Across the entries below, determine how many lines include the word "data". State only the resulting number.

◆ PROVIDED ENTRIES ◆
----------

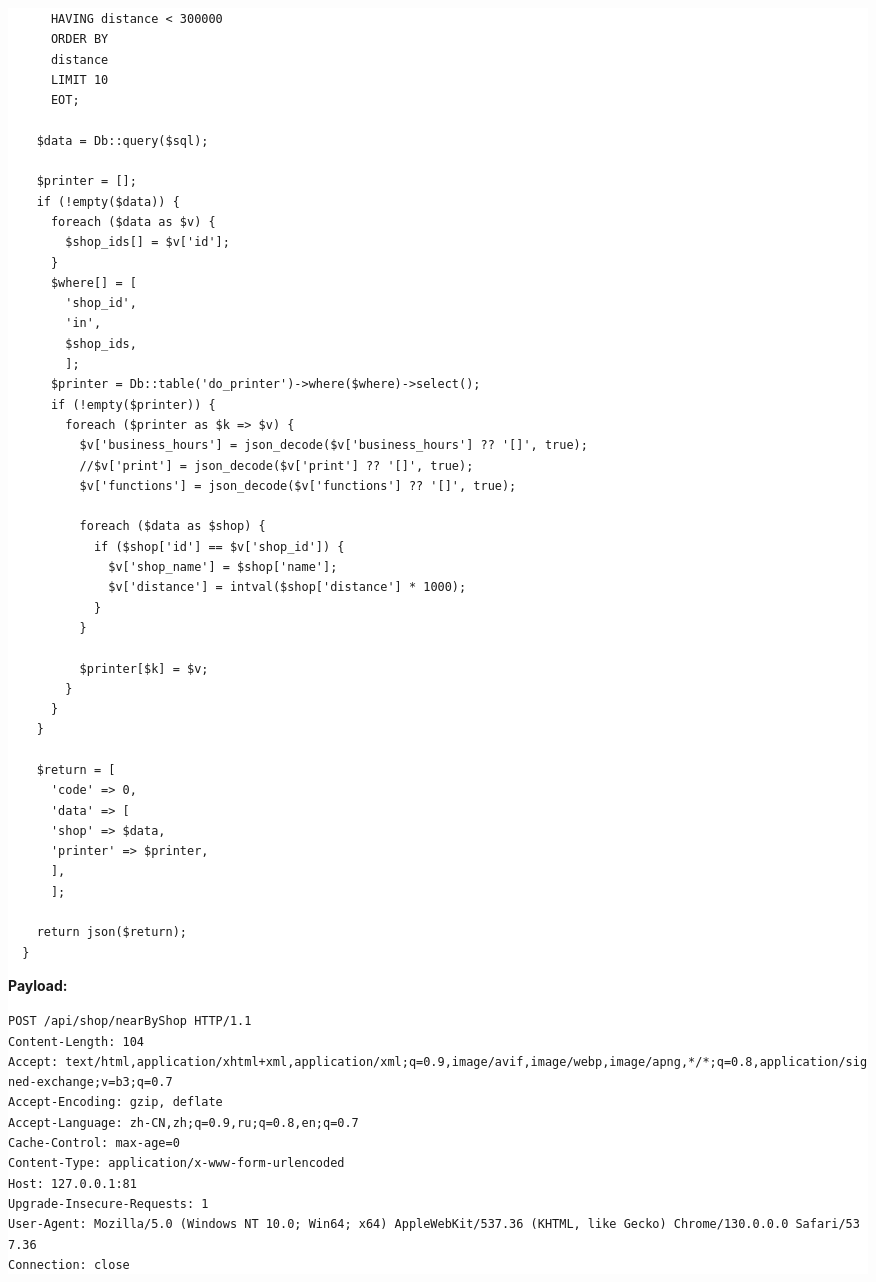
 ```
      HAVING distance < 300000
      ORDER BY
      distance
      LIMIT 10
      EOT;

    $data = Db::query($sql);

    $printer = [];
    if (!empty($data)) {
      foreach ($data as $v) {
        $shop_ids[] = $v['id'];
      }
      $where[] = [
        'shop_id',
        'in',
        $shop_ids,
        ];
      $printer = Db::table('do_printer')->where($where)->select();
      if (!empty($printer)) {
        foreach ($printer as $k => $v) {
          $v['business_hours'] = json_decode($v['business_hours'] ?? '[]', true);
          //$v['print'] = json_decode($v['print'] ?? '[]', true);
          $v['functions'] = json_decode($v['functions'] ?? '[]', true);

          foreach ($data as $shop) {
            if ($shop['id'] == $v['shop_id']) {
              $v['shop_name'] = $shop['name'];
              $v['distance'] = intval($shop['distance'] * 1000);
            }
          }

          $printer[$k] = $v;
        }
      }
    }

    $return = [
      'code' => 0,
      'data' => [
      'shop' => $data,
      'printer' => $printer,
      ],
      ];

    return json($return);
  }
```  
  
**Payload:**  
```
POST /api/shop/nearByShop HTTP/1.1
Content-Length: 104
Accept: text/html,application/xhtml+xml,application/xml;q=0.9,image/avif,image/webp,image/apng,*/*;q=0.8,application/signed-exchange;v=b3;q=0.7
Accept-Encoding: gzip, deflate
Accept-Language: zh-CN,zh;q=0.9,ru;q=0.8,en;q=0.7
Cache-Control: max-age=0
Content-Type: application/x-www-form-urlencoded
Host: 127.0.0.1:81
Upgrade-Insecure-Requests: 1
User-Agent: Mozilla/5.0 (Windows NT 10.0; Win64; x64) AppleWebKit/537.36 (KHTML, like Gecko) Chrome/130.0.0.0 Safari/537.36
Connection: close
```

----------

◆ SOLVED PROBLEM ◆
6